Et puis quelques emprunts aux plus grands, au tandem Ferré-Caussismon pour Monsieur William, et au même Ferré sur des paroles d'Aragon, pour Tu n'en reviendras pas. Et puis les cris.
" Car Dautin sur scène, chante mais aussi joue, fait le clown, le pantin et finalement gueule. Comme avant. Gueule pour qu'on entende enfin (il est si seul dans ce registre chez les artistes) la voix des pauvres gens. Pour dénoncer l'injustice et Dieu le fric . "
C'est Le père, L'huissier ou encore la chanson qui donne le titre de son dernier album : Ne pense plus, dépense.

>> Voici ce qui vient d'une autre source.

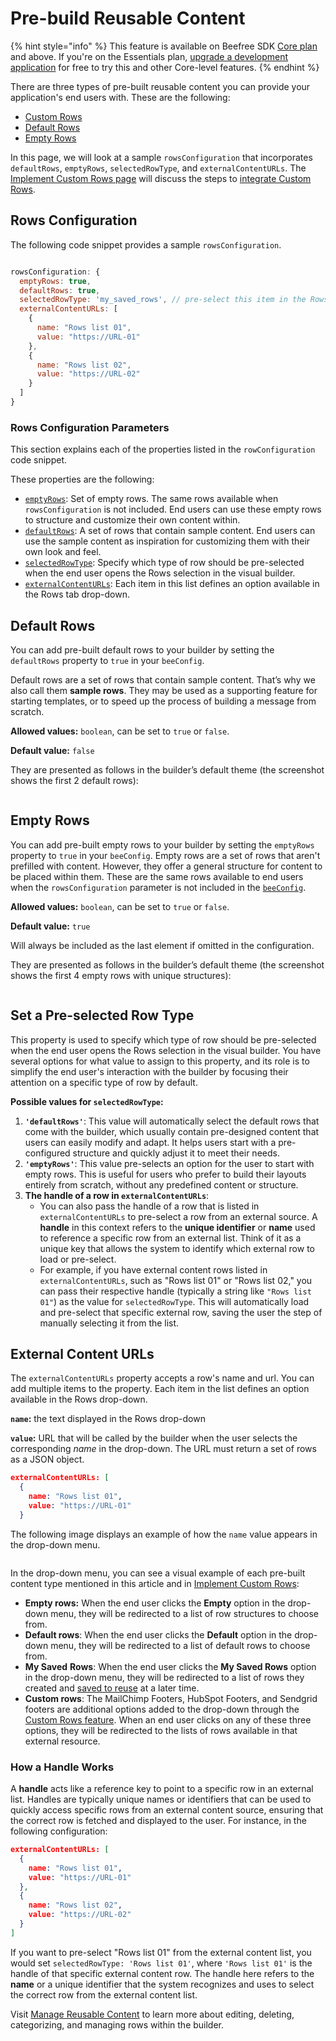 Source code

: # Pre-build Reusable Content

{% hint style="info" %}
This feature is available on Beefree SDK [Core plan](https://dam.beefree.io/pluginpricing) and above. If you're on the Essentials plan, [upgrade a development application](../../../../getting-started/readme/development-applications.md) for free to try this and other Core-level features.
{% endhint %}

There are three types of pre-built reusable content you can provide your application's end users with. These are the following:

* [Custom Rows](implement-custom-rows.md)
* [Default Rows](./#default-rows)
* [Empty Rows](./#empty-rows)

In this page, we will look at a sample `rowsConfiguration` that incorporates `defaultRows`, `emptyRows`, `selectedRowType`, and `externalContentURLs`. The [Implement Custom Rows page](implement-custom-rows.md) will discuss the steps to [integrate Custom Rows](implement-custom-rows.md).

## Rows Configuration <a href="#rows-configuration" id="rows-configuration"></a>

The following code snippet provides a sample `rowsConfiguration`.

```javascript

rowsConfiguration: {
  emptyRows: true,
  defaultRows: true,
  selectedRowType: 'my_saved_rows', // pre-select this item in the Rows select
  externalContentURLs: [
    {
      name: "Rows list 01",
      value: "https://URL-01"
    },
    {
      name: "Rows list 02",
      value: "https://URL-02"
    }
  ]
}
```

### **Rows Configuration Parameters** <a href="#rows-configuration-parameters" id="rows-configuration-parameters"></a>

This section explains each of the properties listed in the `rowConfiguration` code snippet.

These properties are the following:

* [`emptyRows`](https://docs.beefree.io/beefree-sdk/rows/custom-rows/how-it-works#emptyrows): Set of empty rows. The same rows available when `rowsConfiguration` is not included. End users can use these empty rows to structure and customize their own content within.
* [`defaultRows`](https://docs.beefree.io/beefree-sdk/rows/custom-rows/how-it-works#defaultrows): A set of rows that contain sample content. End users can use the sample content as inspiration for customizing them with their own look and feel.
* [`selectedRowType`](https://docs.beefree.io/beefree-sdk/rows/custom-rows/how-it-works#selectedrowtype): Specify which type of row should be pre-selected when the end user opens the Rows selection in the visual builder.
* [`externalContentURLs`](https://docs.beefree.io/beefree-sdk/rows/custom-rows/how-it-works#externalcontenturls): Each item in this list defines an option available in the Rows tab drop-down.

## Default Rows

You can add pre-built default rows to your builder by setting the `defaultRows` property to `true` in your `beeConfig`.&#x20;

Default rows are a set of rows that contain sample content. That’s why we also call them **sample rows**. They may be used as a supporting feature for starting templates, or to speed up the process of building a message from scratch.

**Allowed values:** `boolean`, can be set to `true` or `false`.

**Default value:** `false`

They are presented as follows in the builder’s default theme (the screenshot shows the first 2 default rows):

<figure><img src="../../../../.gitbook/assets/CleanShot 2024-12-04 at 20.48.17.png" alt=""><figcaption></figcaption></figure>

## Empty Rows

You can add pre-built empty rows to your builder by setting the `emptyRows` property to `true` in your `beeConfig`. Empty rows are a set of rows that aren't prefilled with content. However, they offer a general structure for content to be placed within them. These are the same rows available to end users when the `rowsConfiguration` parameter is not included in the [`beeConfig`](../../../../getting-started/readme/installation/configuration-parameters/).

**Allowed values:** `boolean`, can be set to `true` or `false`.

**Default value:** `true`

Will always be included as the last element if omitted in the configuration.

They are presented as follows in the builder’s default theme (the screenshot shows the first 4 empty rows with unique structures):

<figure><img src="../../../../.gitbook/assets/CleanShot 2024-12-04 at 20.48.44.png" alt=""><figcaption></figcaption></figure>

## Set a Pre-selected Row Type <a href="#selectedrowtype" id="selectedrowtype"></a>

This property is used to specify which type of row should be pre-selected when the end user opens the Rows selection in the visual builder. You have several options for what value to assign to this property, and its role is to simplify the end user's interaction with the builder by focusing their attention on a specific type of row by default.

**Possible values for `selectedRowType`:**

1. **`'defaultRows'`**: This value will automatically select the default rows that come with the builder, which usually contain pre-designed content that users can easily modify and adapt. It helps users start with a pre-configured structure and quickly adjust it to meet their needs.
2. **`'emptyRows'`**: This value pre-selects an option for the user to start with empty rows. This is useful for users who prefer to build their layouts entirely from scratch, without any predefined content or structure.
3. **The handle of a row in `externalContentURLs`**:
   * You can also pass the handle of a row that is listed in `externalContentURLs` to pre-select a row from an external source. A **handle** in this context refers to the **unique identifier** or **name** used to reference a specific row from an external list. Think of it as a unique key that allows the system to identify which external row to load or pre-select.
   * For example, if you have external content rows listed in `externalContentURLs`, such as "Rows list 01" or "Rows list 02," you can pass their respective handle (typically a string like `"Rows list 01"`) as the value for `selectedRowType`. This will automatically load and pre-select that specific external row, saving the user the step of manually selecting it from the list.

## **External Content URLs** <a href="#externalcontenturls" id="externalcontenturls"></a>

The `externalContentURLs` property accepts a row's name and url. You can add multiple items to the property. Each item in the list defines an option available in the Rows drop-down.&#x20;

**`name`:** the text displayed in the Rows drop-down

**`value`:** URL that will be called by the builder when the user selects the corresponding _name_ in the drop-down. The URL must return a set of rows as a JSON object.

```json
externalContentURLs: [
  {
    name: "Rows list 01",
    value: "https://URL-01"
  }
```

The following image displays an example of how the `name` value appears in the drop-down menu.

<figure><img src="../../../../.gitbook/assets/CleanShot 2024-12-04 at 20.49.05.png" alt=""><figcaption></figcaption></figure>

In the drop-down menu, you can see a visual example of each pre-built content type mentioned in this article and in [Implement Custom Rows](implement-custom-rows.md):

* **Empty rows:** When the end user clicks the **Empty** option in the drop-down menu, they will be redirected to a list of row structures to choose from.&#x20;
* **Default rows**: When the end user clicks the **Default** option in the drop-down menu, they will be redirected to a list of default rows to choose from.&#x20;
* **My Saved** **Rows**: When the end user clicks the **My Saved Rows** option in the drop-down menu, they will be redirected to a list of rows they created and [saved to reuse](../save/) at a later time.&#x20;
* **Custom rows**: The MailChimp Footers, HubSpot Footers, and Sendgrid footers are additional options added to the drop-down through the [Custom Rows feature](implement-custom-rows.md). When an end user clicks on any of these three options, they will be redirected to the lists of rows available in that external resource.

### **How a Handle Works**

A **handle** acts like a reference key to point to a specific row in an external list. Handles are typically unique names or identifiers that can be used to quickly access specific rows from an external content source, ensuring that the correct row is fetched and displayed to the user. For instance, in the following configuration:

```json
externalContentURLs: [
  {
    name: "Rows list 01",
    value: "https://URL-01"
  },
  {
    name: "Rows list 02",
    value: "https://URL-02"
  }
]
```

If you want to pre-select "Rows list 01" from the external content list, you would set `selectedRowType: 'Rows list 01'`, where `'Rows list 01'` is the handle of that specific external content row. The handle here refers to the **name** or a unique identifier that the system recognizes and uses to select the correct row from the external content list.

Visit [Manage Reusable Content](../../manage.md) to learn more about editing, deleting, categorizing, and managing rows within the builder.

Enfin, Yvan Dautin est de ces artistes qui, pour ne pas envahir la scène, savent choisir ceux qui les accompagnent. Avec lui, joue Élie Maalouf, un pianiste flamboyant...."
D. G.
L'Yonne Républicaine 2010

©C.Dimouchy
"...Dautin a pris son temps et , comme nous tous, seize ans de plus, mais quel bonheur de le retrouver se jouer des mots, les travailler avec une facilité étonnante, de leur trouver par ce travail d’artisan du verbe sens et jouissance de cette voix fluide qui continue à nous faire frissonner… Yvan Dautin est debout, sur scène, il nous charme à nouveau. Quel plaisir !..."
Extrait de l' article de Richard Vaillant Vie Nouvelle N° 153
L'année de la méduse
« La Malmariée », « La Portugaise », « Boulevard des Batignolles », « Le clown est mort ».Il y a derrière Yvan Dautin, arrivé tardivement à la chanson, à vingt-cinq ans, une sympathique pléiade de succès. Un titre, un seul, « la Méduse », a suffi pour le faire connaître, en 1973. Le texte le pose en digne héritier de Boby Lapointe. Yvan Dautin, sur une mélodie enlevée avec certains accents jazz du meilleur effet, multiplie les audaces verbales sur un chant délibérément haché.
Variété d'inspiration
Il se retrouve propulsé sur la scène de l'Olympia, puis assure l'année suivante la première partie des spectacles de Julien Clerc et de Maxime Le Forestier. Les disques qui s'enchaînent apportent la preuve que, derrière son classicisme, il y a une belle variété d'inspiration. Au piano et aux cordes, il superpose avec bonheur cuivres, flûtes, accordéon, bandonéon. Les mondes qu'il raconte sont, entre tendresse, dérision et coups de colère, proches de chacun de nous.
Sans fard
Le répertoire de Yvan Dautin écrit avec, parfois, la complicité de gens comme Étienne Roda-Gil, est sans fard, sans faux-semblant, comme leur auteur. En 1981, il est à Bobino en vedette. L'année précédente, en pleine gloire, au Palais des Sports, il interprétait Thénardier dans Les Misérables mis en scène par Robert Hossein.